> Requirement
Please reproduce the data below exactly, from the first line to the last.

-------- Records for processing

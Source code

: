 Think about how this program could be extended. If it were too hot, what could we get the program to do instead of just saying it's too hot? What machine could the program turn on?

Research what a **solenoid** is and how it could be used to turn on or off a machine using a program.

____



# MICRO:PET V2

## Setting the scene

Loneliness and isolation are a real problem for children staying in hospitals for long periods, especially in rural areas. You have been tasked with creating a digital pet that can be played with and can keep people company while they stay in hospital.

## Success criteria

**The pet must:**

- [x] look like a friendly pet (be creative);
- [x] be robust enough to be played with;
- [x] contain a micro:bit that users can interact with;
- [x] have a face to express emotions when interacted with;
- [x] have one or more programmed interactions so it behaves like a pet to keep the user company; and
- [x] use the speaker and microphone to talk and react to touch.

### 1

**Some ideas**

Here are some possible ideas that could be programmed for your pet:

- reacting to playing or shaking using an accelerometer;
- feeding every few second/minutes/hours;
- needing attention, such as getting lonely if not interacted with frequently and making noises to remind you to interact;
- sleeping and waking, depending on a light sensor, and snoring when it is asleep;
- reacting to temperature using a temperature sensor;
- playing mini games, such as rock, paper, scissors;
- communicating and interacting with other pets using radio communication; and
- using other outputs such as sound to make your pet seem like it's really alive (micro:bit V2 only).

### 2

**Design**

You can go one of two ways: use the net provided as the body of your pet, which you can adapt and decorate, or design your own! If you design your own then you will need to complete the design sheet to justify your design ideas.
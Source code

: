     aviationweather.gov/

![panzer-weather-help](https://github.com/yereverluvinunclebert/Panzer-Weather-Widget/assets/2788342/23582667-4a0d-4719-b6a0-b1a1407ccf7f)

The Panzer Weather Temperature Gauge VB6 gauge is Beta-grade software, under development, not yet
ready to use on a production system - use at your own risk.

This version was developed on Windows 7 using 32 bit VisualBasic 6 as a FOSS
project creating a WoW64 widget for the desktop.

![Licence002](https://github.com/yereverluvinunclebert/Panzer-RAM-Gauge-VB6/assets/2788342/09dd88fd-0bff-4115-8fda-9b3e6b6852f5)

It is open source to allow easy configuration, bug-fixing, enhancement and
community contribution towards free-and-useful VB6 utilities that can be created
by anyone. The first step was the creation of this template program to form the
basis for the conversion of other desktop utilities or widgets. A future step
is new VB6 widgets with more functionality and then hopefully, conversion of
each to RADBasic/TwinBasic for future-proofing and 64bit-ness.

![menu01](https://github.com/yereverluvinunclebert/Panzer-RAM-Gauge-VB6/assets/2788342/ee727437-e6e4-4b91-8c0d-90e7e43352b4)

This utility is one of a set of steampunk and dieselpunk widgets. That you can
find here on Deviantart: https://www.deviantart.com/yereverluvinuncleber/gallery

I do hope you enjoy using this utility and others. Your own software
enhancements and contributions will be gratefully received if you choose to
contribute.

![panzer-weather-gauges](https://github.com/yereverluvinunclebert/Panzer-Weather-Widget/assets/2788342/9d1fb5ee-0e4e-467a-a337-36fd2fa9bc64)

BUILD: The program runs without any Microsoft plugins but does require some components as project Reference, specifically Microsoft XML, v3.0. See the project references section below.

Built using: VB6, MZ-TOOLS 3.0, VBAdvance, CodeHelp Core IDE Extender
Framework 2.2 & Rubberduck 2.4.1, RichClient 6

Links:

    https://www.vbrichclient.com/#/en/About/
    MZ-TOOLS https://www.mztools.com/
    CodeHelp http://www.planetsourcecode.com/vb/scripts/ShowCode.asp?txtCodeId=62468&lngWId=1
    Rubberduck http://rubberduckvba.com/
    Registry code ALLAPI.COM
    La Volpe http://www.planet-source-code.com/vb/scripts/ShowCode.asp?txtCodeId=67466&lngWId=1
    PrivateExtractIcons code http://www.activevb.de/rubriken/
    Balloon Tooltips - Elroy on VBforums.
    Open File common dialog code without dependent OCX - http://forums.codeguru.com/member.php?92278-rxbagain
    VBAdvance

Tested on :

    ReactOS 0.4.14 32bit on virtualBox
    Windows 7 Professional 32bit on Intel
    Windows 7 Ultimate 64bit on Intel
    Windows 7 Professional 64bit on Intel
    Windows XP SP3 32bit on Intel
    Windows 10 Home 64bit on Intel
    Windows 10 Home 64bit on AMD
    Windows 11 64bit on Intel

----------------

> Output of the task
Source code

: Think about how this program could be extended. If it were too hot, what could we get the program to do instead of just saying it's too hot? What machine could the program turn on?

Research what a **solenoid** is and how it could be used to turn on or off a machine using a program.

____



# MICRO:PET V2

## Setting the scene

Loneliness and isolation are a real problem for children staying in hospitals for long periods, especially in rural areas. You have been tasked with creating a digital pet that can be played with and can keep people company while they stay in hospital.

## Success criteria

**The pet must:**

- [x] look like a friendly pet (be creative);
- [x] be robust enough to be played with;
- [x] contain a micro:bit that users can interact with;
- [x] have a face to express emotions when interacted with;
- [x] have one or more programmed interactions so it behaves like a pet to keep the user company; and
- [x] use the speaker and microphone to talk and react to touch.

### 1

**Some ideas**

Here are some possible ideas that could be programmed for your pet:

- reacting to playing or shaking using an accelerometer;
- feeding every few second/minutes/hours;
- needing attention, such as getting lonely if not interacted with frequently and making noises to remind you to interact;
- sleeping and waking, depending on a light sensor, and snoring when it is asleep;
- reacting to temperature using a temperature sensor;
- playing mini games, such as rock, paper, scissors;
- communicating and interacting with other pets using radio communication; and
- using other outputs such as sound to make your pet seem like it's really alive (micro:bit V2 only).

### 2

**Design**

You can go one of two ways: use the net provided as the body of your pet, which you can adapt and decorate, or design your own! If you design your own then you will need to complete the design sheet to justify your design ideas.
Source code

:     aviationweather.gov/

![panzer-weather-help](https://github.com/yereverluvinunclebert/Panzer-Weather-Widget/assets/2788342/23582667-4a0d-4719-b6a0-b1a1407ccf7f)

The Panzer Weather Temperature Gauge VB6 gauge is Beta-grade software, under development, not yet
ready to use on a production system - use at your own risk.

This version was developed on Windows 7 using 32 bit VisualBasic 6 as a FOSS
project creating a WoW64 widget for the desktop.

![Licence002](https://github.com/yereverluvinunclebert/Panzer-RAM-Gauge-VB6/assets/2788342/09dd88fd-0bff-4115-8fda-9b3e6b6852f5)

It is open source to allow easy configuration, bug-fixing, enhancement and
community contribution towards free-and-useful VB6 utilities that can be created
by anyone. The first step was the creation of this template program to form the
basis for the conversion of other desktop utilities or widgets. A future step
is new VB6 widgets with more functionality and then hopefully, conversion of
each to RADBasic/TwinBasic for future-proofing and 64bit-ness.

![menu01](https://github.com/yereverluvinunclebert/Panzer-RAM-Gauge-VB6/assets/2788342/ee727437-e6e4-4b91-8c0d-90e7e43352b4)

This utility is one of a set of steampunk and dieselpunk widgets. That you can
find here on Deviantart: https://www.deviantart.com/yereverluvinuncleber/gallery

I do hope you enjoy using this utility and others. Your own software
enhancements and contributions will be gratefully received if you choose to
contribute.

![panzer-weather-gauges](https://github.com/yereverluvinunclebert/Panzer-Weather-Widget/assets/2788342/9d1fb5ee-0e4e-467a-a337-36fd2fa9bc64)

BUILD: The program runs without any Microsoft plugins but does require some components as project Reference, specifically Microsoft XML, v3.0. See the project references section below.

Built using: VB6, MZ-TOOLS 3.0, VBAdvance, CodeHelp Core IDE Extender
Framework 2.2 & Rubberduck 2.4.1, RichClient 6

Links:

    https://www.vbrichclient.com/#/en/About/
    MZ-TOOLS https://www.mztools.com/
    CodeHelp http://www.planetsourcecode.com/vb/scripts/ShowCode.asp?txtCodeId=62468&lngWId=1
    Rubberduck http://rubberduckvba.com/
    Registry code ALLAPI.COM
    La Volpe http://www.planet-source-code.com/vb/scripts/ShowCode.asp?txtCodeId=67466&lngWId=1
    PrivateExtractIcons code http://www.activevb.de/rubriken/
    Balloon Tooltips - Elroy on VBforums.
    Open File common dialog code without dependent OCX - http://forums.codeguru.com/member.php?92278-rxbagain
    VBAdvance

Tested on :

    ReactOS 0.4.14 32bit on virtualBox
    Windows 7 Professional 32bit on Intel
    Windows 7 Ultimate 64bit on Intel
    Windows 7 Professional 64bit on Intel
    Windows XP SP3 32bit on Intel
    Windows 10 Home 64bit on Intel
    Windows 10 Home 64bit on AMD
    Windows 11 64bit on Intel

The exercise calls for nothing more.